The key data regulators that oversee the European Union’s strict privacy regulation on Friday agreed to a beefed up set of contractual terms and conditions to provide more clarity about the level of protection data transfers to countries outside the EU can enjoy.

Since Europe’s top court in July scrapped the Privacy Shield and called into question the adequacy of the other two favored mechanisms to transfer personal data between the European Union and United States—standard contractual clauses (SCCs) and binding corporate rules—companies have been pushing for clarity about how they can continue to send data safely without fear of breaching the General Data Protection Regulation (GDPR).

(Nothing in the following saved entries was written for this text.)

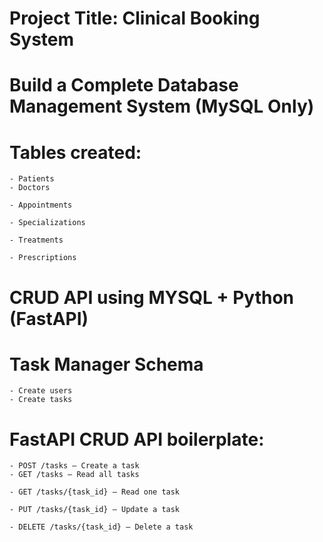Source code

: # Project Title: Clinical Booking System

# Build a Complete Database Management System (MySQL Only)
# Tables created:
    - Patients
    - Doctors

    - Appointments

    - Specializations

    - Treatments

    - Prescriptions


# CRUD API using MYSQL + Python (FastAPI)
# Task Manager Schema
    - Create users
    - Create tasks

# FastAPI CRUD API boilerplate:
    - POST /tasks – Create a task
    - GET /tasks – Read all tasks

    - GET /tasks/{task_id} – Read one task

    - PUT /tasks/{task_id} – Update a task

    - DELETE /tasks/{task_id} – Delete a task
 

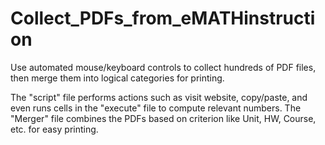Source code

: # Collect_PDFs_from_eMATHinstruction
 Use automated mouse/keyboard controls to collect hundreds of PDF files, then merge them into logical categories for printing.


The "script" file performs actions such as visit website, copy/paste, and even runs cells in the "execute" file to compute relevant numbers.
The "Merger" file combines the PDFs based on criterion like Unit, HW, Course, etc. for easy printing.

While the European Commission and its counterparts in the United States have indicated any replacement mechanism is at least months away, the European Data Protection Supervisor and European Data Protection Board (EDPB) announced draft revisions to SCCs that should clarify the level of protection they can give to those companies controlling and processing data.

The EDPB said the draft SCCs for the transfer of personal data to third countries will replace those currently in use, bringing them in line with GDPR requirements and taking into account the concerns of the “Schrems II” judgment from July.

In its judgement, the Court of Justice of the European Union pulled the plug on the Privacy Shield with immediate effect over fears U.S. snooping laws could force companies to hand over EU citizens’ data easily and without consent—violating the protections they would expect under EU rules.

Although the new SCCs will not provide 100 percent protection, they include more specific safeguards should the laws of a destination country allow public authorities and criminal agencies to issue companies with binding requests to disclose personal data.

“Given our practical experience, we have made these comments to improve these SCCs with a view to fully ensure that personal data of EU citizens is afforded an essentially equivalent level of protection when transfers to third countries take place,” said Wojciech Wiewiórowski, the European Data Protection Supervisor, in a press release. “We believe these suggestions and amendments are crucial in order to achieve these aims in practice.”

The EDPB adds companies should also follow its list of “supplementary measures” published last November to better ensure data transfers to third countries are compliant with the GDPR. One of these “safety” measures is for companies to suspend or prohibit any data transfer if equivalent protection is not guaranteed.